1. Yes, Rudy is pro-choice. Recently, he’s tempered that with support for bans on partial-birth abortions and support for parental notification laws, as well as promising to appoint “strict constructionists” to the Supreme Court. So far, there is no indication he intends to temper that position any further. I suspect Rudy’s position on the issue overall rather closely mirrors the plurality opinion of the country. This seems to be a winning plank for the ticket’s platform. Romney is more right than wrong about Rudy being pro-choice, but he’s also a very recent newcomer to the pro-life cause himself, whose sincerity of belief is very much to be doubted. (Note: If he were really a die-hard pro-lifer with the zeal of a sincere recent convert, Romney would have called Rudy “anti-life” and not “pro-choice.”)
2. No, Rudy is not in favor of same-sex marriage; he is in favor of civil unions or domestic partnerships providing similar legal benefits as marriage. (Just like President Bush.) This position is more than palatable to thoughtful conservatives, even those who oppose same-sex-marriage. I am not among that number, being in favor of removing gender restrictions on marriage altogether. But Rudy’s position is acceptable to me, too, since semantics aren’t as important to me on this point as substantive legal rights. Seems to me that it is also a nice not-quite-all-the-loaf position that has some play with America as a whole – gays are hardly popular, but most Americans generally have a “live and let live” attitude about them, even in very conservative places I’ve been like Knoxville and Palmdale. So while restriction of the use of the word marriage doesn’t make sense to me (I say we should call it what it is), it does matter to a lot of people, and Rudy’s position is congruent with that concern. So Romney is just wrong here.

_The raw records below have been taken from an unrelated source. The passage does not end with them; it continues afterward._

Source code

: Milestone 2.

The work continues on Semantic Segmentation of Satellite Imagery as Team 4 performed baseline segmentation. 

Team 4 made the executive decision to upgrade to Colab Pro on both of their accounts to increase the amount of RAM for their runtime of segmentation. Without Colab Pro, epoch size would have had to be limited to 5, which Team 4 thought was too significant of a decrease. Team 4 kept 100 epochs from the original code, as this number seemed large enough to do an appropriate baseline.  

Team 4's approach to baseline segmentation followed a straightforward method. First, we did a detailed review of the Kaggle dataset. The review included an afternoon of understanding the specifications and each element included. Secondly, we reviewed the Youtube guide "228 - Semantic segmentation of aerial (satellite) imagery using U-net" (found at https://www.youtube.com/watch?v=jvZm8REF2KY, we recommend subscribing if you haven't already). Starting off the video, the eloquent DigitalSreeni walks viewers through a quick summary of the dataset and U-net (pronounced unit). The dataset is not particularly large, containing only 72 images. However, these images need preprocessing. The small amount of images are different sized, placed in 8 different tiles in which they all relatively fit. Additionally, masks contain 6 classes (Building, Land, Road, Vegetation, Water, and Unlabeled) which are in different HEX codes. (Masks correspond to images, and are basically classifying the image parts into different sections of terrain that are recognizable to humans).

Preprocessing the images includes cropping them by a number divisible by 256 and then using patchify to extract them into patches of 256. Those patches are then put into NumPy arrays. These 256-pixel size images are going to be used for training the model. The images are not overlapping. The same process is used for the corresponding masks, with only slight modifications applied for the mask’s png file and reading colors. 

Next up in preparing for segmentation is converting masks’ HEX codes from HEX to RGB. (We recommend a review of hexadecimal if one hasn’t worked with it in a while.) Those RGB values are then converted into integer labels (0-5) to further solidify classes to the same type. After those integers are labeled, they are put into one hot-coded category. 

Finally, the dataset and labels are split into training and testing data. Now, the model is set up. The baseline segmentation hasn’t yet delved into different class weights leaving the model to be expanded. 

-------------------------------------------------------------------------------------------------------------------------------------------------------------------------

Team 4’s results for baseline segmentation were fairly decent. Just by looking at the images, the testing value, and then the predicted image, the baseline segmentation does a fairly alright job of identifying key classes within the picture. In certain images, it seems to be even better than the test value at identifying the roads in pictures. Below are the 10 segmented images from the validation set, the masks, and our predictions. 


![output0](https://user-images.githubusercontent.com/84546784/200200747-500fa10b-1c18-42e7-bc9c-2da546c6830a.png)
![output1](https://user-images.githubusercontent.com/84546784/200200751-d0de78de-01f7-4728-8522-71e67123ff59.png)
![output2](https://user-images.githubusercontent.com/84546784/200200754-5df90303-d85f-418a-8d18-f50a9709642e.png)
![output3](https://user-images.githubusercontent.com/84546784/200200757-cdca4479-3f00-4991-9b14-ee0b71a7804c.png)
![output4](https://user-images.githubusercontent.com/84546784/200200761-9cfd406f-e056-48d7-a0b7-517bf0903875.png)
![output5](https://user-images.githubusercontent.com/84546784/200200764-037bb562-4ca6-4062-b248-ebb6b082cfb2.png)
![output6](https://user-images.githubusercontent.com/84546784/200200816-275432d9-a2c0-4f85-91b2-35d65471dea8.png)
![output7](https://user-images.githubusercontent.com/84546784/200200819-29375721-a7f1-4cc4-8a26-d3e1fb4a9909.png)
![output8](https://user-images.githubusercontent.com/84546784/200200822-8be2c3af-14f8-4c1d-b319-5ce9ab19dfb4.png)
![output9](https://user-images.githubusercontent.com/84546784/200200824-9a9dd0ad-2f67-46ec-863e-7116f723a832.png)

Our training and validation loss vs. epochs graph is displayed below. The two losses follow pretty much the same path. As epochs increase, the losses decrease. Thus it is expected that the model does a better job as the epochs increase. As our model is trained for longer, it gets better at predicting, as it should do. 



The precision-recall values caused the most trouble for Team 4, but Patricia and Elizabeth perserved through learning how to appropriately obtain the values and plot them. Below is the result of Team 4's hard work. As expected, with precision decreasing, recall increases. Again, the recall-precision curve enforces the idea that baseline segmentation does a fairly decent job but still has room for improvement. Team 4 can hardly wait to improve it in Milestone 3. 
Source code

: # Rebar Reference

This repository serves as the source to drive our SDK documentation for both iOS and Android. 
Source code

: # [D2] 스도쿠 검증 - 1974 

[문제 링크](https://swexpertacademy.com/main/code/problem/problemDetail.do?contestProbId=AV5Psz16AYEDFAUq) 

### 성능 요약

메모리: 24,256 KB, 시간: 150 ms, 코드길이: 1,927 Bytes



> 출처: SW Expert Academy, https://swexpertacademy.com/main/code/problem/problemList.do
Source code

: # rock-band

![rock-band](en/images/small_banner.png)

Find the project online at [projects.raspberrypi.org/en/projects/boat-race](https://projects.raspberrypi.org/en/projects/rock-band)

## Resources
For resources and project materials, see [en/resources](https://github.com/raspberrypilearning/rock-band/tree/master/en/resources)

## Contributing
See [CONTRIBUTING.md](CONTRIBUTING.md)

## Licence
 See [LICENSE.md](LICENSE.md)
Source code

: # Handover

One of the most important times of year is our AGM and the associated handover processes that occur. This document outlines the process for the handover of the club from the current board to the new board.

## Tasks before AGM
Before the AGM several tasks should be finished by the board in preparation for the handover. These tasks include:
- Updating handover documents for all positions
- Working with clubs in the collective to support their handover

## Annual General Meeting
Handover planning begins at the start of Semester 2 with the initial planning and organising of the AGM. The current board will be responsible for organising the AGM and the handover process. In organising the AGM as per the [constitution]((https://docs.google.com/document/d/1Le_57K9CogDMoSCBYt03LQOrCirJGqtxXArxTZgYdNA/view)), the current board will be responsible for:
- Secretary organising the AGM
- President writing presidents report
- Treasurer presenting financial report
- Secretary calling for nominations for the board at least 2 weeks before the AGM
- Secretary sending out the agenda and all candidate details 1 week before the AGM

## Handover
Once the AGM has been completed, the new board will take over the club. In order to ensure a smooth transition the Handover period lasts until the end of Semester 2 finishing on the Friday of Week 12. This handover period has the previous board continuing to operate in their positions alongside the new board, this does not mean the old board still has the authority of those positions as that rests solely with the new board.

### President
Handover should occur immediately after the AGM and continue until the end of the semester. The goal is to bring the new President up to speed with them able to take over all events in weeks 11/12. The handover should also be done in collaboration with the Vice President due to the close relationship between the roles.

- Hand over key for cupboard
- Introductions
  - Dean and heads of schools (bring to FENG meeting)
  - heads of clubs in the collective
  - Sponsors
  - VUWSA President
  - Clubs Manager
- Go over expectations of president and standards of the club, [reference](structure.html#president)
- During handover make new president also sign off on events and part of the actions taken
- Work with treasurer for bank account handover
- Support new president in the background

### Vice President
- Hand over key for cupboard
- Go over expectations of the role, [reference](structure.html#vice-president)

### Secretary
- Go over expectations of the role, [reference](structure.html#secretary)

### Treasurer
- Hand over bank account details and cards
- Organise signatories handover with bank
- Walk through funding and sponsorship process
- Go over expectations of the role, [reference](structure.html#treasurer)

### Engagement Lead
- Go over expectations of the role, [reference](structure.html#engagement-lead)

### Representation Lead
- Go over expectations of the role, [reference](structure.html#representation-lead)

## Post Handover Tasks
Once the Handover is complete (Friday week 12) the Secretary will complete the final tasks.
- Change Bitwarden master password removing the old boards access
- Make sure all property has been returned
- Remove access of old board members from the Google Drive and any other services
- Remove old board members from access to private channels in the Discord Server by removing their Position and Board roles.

3. No, Rudy is not anti-gun, although he does favor mandatory licensing for gun ownership. In 2000, he spoke about the Second Amendment and New York’s gun control laws: “I do not think the government should cut off the right to bear arms. My position for many years has been that just as a motorist must have a license, a gun owner should be required to have one as well. Anyone wanting to own a gun should have to pass a written exam that shows that they know how to use a gun, that they’re intelligent enough and responsible enough to handle a gun.” This position, like the other two, strikes pretty close to the way most Americans feel. Again, it’s not a perfect mirror of my own position (you should be able to own guns until you demonstrate that you can’t be trusted with them) but it’s an acceptable one, and I certainly don’t think being in favor of licensing is being opposed to guns. Romney is more wrong than right on this point.
I guess Governor Romney is not happy with polling in fourth place among the die-hard, no doubt heavily Baptist, conservatives of South Carolina. The McCain campaign is apparently shopping anti-Giuliani smear material, too – yet Giuliani remains the GOP front-runner despite all of these early attacks focused on him and McCain, the only major candidate with good conservative policy credentials, remains a non-starter with the right wing. Perhaps that’s because these hard-core conservatives realize that they’re better off with a Republican in the White House than a Democrat. At least then, they’ll have a seat at the table. So they see that Rudy’s the only Republican running who has a credible shot of winning the election now that even died-in-the-wool Republicans recognize that the Bush Administration has chained a bloody albatross slightly larger than the state of California to our necks.